On March 22 E2HB 1825 passed out of the Senate Committee on Health & Long-Term Care and was referred to Ways & Means. The bill is scheduled for executive session in the Senate Ways & Means Committee Friday, March 30, at 3:30 pm.
AWC Priority
Multi-Family Ten Year Property Tax Exemption (2ESHB 1910)
2ESHB 1910 was passed out of the Senate Consumer Protection and Housing Committee on March 29, with amendments. The amendments result in allowing all cities above 15,000 population, cities above 5,000 population in the six buildable lands counties and the largest city in a GMA planning county to:
- Provide an eight-year property tax exemption for multi-family housing in an urban area with no required state or local affordability component, and or;
- Provide up to a twelve-year property tax exemption with a state required 20% affordability component. The bill also outlines a number of reporting requirements to determine how the tax exemption is being used.

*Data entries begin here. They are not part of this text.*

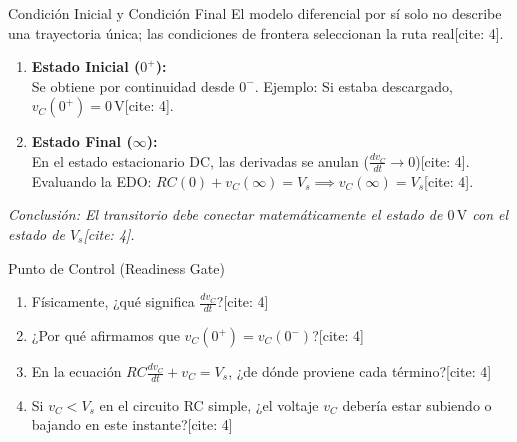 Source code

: \documentclass[aspectratio=169, 10pt]{beamer}
\begin{document}
\begin{frame}{Condición Inicial y Condición Final}
    El modelo diferencial por sí solo no describe una trayectoria única; las condiciones de frontera seleccionan la ruta real[cite: 4].
    
    \vspace{0.3cm}
    \begin{enumerate}
        \item \textbf{Estado Inicial ($0^+$):}\\
        Se obtiene por continuidad desde $0^-$. Ejemplo: Si estaba descargado, $v_C(0^+) = 0\,\text{V}$[cite: 4].
        
        \item \textbf{Estado Final ($\infty$):}\\
        En el estado estacionario DC, las derivadas se anulan ($\frac{dv_C}{dt} \to 0$)[cite: 4].\\
        Evaluando la EDO: $RC (0) + v_C(\infty) = V_s \implies v_C(\infty) = V_s$[cite: 4].
    \end{enumerate}
    
    \vspace{0.3cm}
    \textit{Conclusión: El transitorio debe conectar matemáticamente el estado de $0\,\text{V}$ con el estado de $V_s$[cite: 4].}
\end{frame}

\begin{frame}{Punto de Control (Readiness Gate)}
    \begin{tcolorbox}[colback=white, colframe=black, title=\textbf{Verificación Formativa}]
        \begin{enumerate}
            \item Físicamente, ¿qué significa $\frac{dv_C}{dt}$?[cite: 4]
            \item ¿Por qué afirmamos que $v_C(0^+) = v_C(0^-)$?[cite: 4]
            \item En la ecuación $RC \frac{dv_C}{dt} + v_C = V_s$, ¿de dónde proviene cada término?[cite: 4]
            \item Si $v_C < V_s$ en el circuito RC simple, ¿el voltaje $v_C$ debería estar subiendo o bajando en este instante?[cite: 4]
        \end{enumerate}
    \end{tcolorbox}
\end{frame}
\end{document}
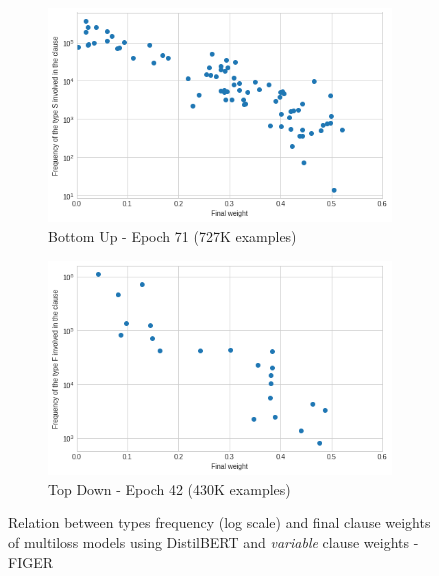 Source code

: \begin{figure}[bth]
     \centering
     \begin{subfigure}[b]{0.7\textwidth}
         \centering
         \includegraphics[width=\textwidth]{figures/weight_freq_distilbert_figer_bu_multiloss_variable.png}
         \caption{Bottom Up - Epoch 71 (727K examples)}
         \label{fig:weight_freq_distilbert_figer_bu_multiloss_variable}
         \vspace{10px}
     \end{subfigure}
     \begin{subfigure}[b]{0.7\textwidth}
         \centering
         \includegraphics[width=\textwidth]{figures/weight_freq_distilbert_figer_td_multiloss_variable.png}
         \caption{Top Down - Epoch 42 (430K examples)}
         \label{fig:weight_freq_distilbert_figer_td_multiloss_variable}
     \end{subfigure}
    \caption{Relation between types frequency (log scale) and final clause weights of multiloss models using DistilBERT and \textit{variable} clause weights - FIGER}
    \label{fig:weight_freq_distilbert_figer_variable}
\end{figure}

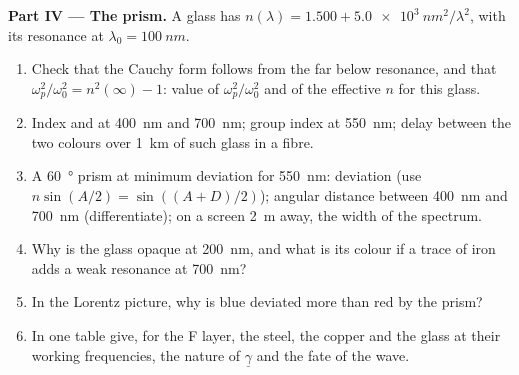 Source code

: \begin{problem}
\medskip
\noindent\textbf{Part IV --- The prism.}
A glass has $n(\lambda) = 1.500 + \qty{5.0e3}{nm^2}/\lambda^2$, with its resonance
at $\lambda_0 = \qty{100}{nm}$.
\begin{enumerate}[resume]
  \item Check that the Cauchy form follows from the  far
        below resonance, and that $\omega_p^2/\omega_0^2 = n^2(\infty) - 1$: value
        of $\omega_p^2/\omega_0^2$ and of the effective $n$ for this glass.
  \item Index and  at \qty{400}{nm} and \qty{700}{nm}; group
        index at \qty{550}{nm}; delay between the two colours over
        \qty{1}{km} of such glass in a fibre.
  \item A \qty{60}{\degree} prism at minimum deviation for \qty{550}{nm}:
        deviation (use $n\sin(A/2) = \sin((A + D)/2)$); angular distance
        between \qty{400}{nm} and \qty{700}{nm} (differentiate); on a screen
        \qty{2}{m} away, the width of the spectrum.
  \item Why is the glass opaque at \qty{200}{nm}, and what is its
        colour if a trace of iron adds a weak resonance at \qty{700}{nm}?
  \item In the Lorentz picture, why is blue deviated more than red by
        the prism?
  \item In one table give, for the F layer, the steel, the copper and
        the glass at their working frequencies, the nature of
        $\underline\gamma$ and the fate of the wave.
\end{enumerate}
\end{problem}
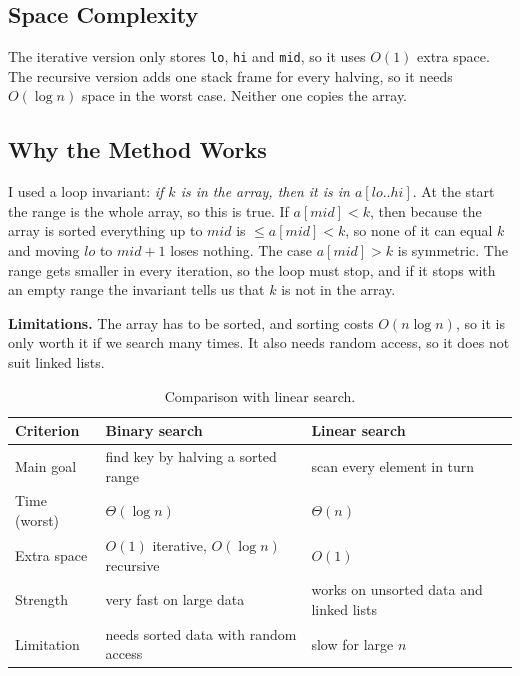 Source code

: \documentclass[11pt,a4paper]{article}
\begin{document}
\subsection*{Space Complexity}
The iterative version only stores \texttt{lo}, \texttt{hi} and \texttt{mid}, so it
uses $O(1)$ extra space. The recursive version adds one stack frame for every
halving, so it needs $O(\log n)$ space in the worst case. Neither one copies the
array.

\subsection*{Why the Method Works}
I used a loop invariant: \emph{if $k$ is in the array, then it is in
$a[\mathit{lo}..\mathit{hi}]$}. At the start the range is the whole array, so this
is true. If $a[\mathit{mid}]<k$, then because the array is sorted everything up
to $\mathit{mid}$ is $\le a[\mathit{mid}]<k$, so none of it can equal $k$ and
moving $\mathit{lo}$ to $\mathit{mid}+1$ loses nothing. The case
$a[\mathit{mid}]>k$ is symmetric. The range gets smaller in every iteration, so
the loop must stop, and if it stops with an empty range the invariant tells us
that $k$ is not in the array.

\textbf{Limitations.} The array has to be sorted, and sorting costs
$O(n\log n)$, so it is only worth it if we search many times. It also needs
random access, so it does not suit linked lists.

\begin{table}[h]
\centering
\begin{tabular}{@{}lll@{}}
\toprule
\textbf{Criterion} & \textbf{Binary search} & \textbf{Linear search} \\
\midrule
Main goal & find key by halving a sorted range & scan every element in turn \\
Time (worst) & $\Theta(\log n)$ & $\Theta(n)$ \\
Extra space & $O(1)$ iterative, $O(\log n)$ recursive & $O(1)$ \\
Strength & very fast on large data & works on unsorted data and linked lists \\
Limitation & needs sorted data with random access & slow for large $n$ \\
\bottomrule
\end{tabular}
\caption{Comparison with linear search.}
\end{table}

\end{document}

AWC supports 2ESHB 1910 with these amendments and as moved out of the committee. The bill was referred to the Senate Ways and Means Committee and must be approved by this Committee by Monday, April 2, or considered dead for the year. The Ways and Means Committee has not been receptive to this legislation in the past. Please contact Jim Justin, jimj@awcnet.org, if you have any comments or questions on this bill.
Sales and Use Tax Exemption of Repairs to Farm Machinery and Equipment (EHB 1902)
This bill would provide a sales and use tax exemption for parts and services related to farm vehicles and qualifying farm machinery and equipment. See the March 16 Bulletin> for more information. This bill was heard by the Senate Committee on Agriculture & Rural Economic Development on March 22 and referred to the Ways & Means Committee several days later. The bill is scheduled for public hearing by the Ways & Means Committee on Friday, March 30 at 3:30 pm.
This bill’s local government fiscal impact is more than $1 million by 2009 and AWC believes this would negatively impact smaller rural communities. We will testify against the bill and encourage cities to contact their senators to express concerns.
Tax Preference Review (EHB 1069)
During the 2006 legislative session, EHB 1069 was enacted, mandating the Joint Legislative Audit and Review Committee (JLARC) to undergo performance reviews of Washington’s tax preferences at least once every ten years. The bill created the Citizen Commission for Performance Management of Tax Preferences, responsible for developing JLARC’s review schedule. The first report of reviews will be delivered for the 2008 legislative session. However, because the state business and occupation tax deduction for beef processors due to US beef bans will expire before the 2008 legislative session, JLARC recently released their review on this tax preference. JLARC recommended the legislature retain the current expiration date, which means the tax preference would terminate at the end of 2007.
We will follow the work of JLARC very closely as they review other exemptions.